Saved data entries
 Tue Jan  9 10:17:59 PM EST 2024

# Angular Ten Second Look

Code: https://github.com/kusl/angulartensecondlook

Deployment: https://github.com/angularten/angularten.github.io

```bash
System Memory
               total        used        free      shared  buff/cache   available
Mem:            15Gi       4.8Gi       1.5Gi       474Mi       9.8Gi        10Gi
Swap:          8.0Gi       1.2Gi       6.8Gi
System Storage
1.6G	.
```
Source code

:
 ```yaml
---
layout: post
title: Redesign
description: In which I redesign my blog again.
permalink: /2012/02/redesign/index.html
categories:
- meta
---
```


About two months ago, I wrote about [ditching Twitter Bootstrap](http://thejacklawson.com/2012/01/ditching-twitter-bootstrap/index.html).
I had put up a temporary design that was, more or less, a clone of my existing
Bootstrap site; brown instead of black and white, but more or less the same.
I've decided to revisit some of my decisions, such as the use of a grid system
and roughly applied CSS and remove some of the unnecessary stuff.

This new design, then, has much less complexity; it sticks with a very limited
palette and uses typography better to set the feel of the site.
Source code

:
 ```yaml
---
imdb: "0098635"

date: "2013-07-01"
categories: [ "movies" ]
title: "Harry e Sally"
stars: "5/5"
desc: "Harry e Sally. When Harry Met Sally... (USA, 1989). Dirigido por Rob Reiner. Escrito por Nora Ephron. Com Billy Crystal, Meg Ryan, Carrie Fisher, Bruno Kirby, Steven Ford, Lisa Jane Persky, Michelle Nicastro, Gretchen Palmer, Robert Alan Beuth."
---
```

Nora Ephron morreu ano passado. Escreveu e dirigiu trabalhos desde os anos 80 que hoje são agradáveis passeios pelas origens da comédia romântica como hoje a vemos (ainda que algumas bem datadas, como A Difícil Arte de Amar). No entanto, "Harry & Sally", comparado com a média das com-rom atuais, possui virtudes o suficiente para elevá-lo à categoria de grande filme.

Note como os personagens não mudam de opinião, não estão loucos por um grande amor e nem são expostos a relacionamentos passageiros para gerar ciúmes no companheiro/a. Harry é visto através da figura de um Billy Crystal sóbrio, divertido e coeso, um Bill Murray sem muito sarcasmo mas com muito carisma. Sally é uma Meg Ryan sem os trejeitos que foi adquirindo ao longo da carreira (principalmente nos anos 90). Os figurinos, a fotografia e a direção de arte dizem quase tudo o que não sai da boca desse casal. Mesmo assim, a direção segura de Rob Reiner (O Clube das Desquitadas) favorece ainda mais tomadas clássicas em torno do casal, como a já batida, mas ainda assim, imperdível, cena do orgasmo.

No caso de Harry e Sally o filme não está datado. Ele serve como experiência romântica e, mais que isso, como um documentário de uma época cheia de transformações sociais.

→ Problem to solve
Above are the entries. Copy exactly the part that opens with the line containing "Bootstrap site; brown" and closes with the line containing "This new design, then, has", and no more.

→ Completed task
Bootstrap site; brown instead of black and white, but more or less the same.
I've decided to revisit some of my decisions, such as the use of a grid system
and roughly applied CSS and remove some of the unnecessary stuff.

This new design, then, has much less complexity; it sticks with a very limited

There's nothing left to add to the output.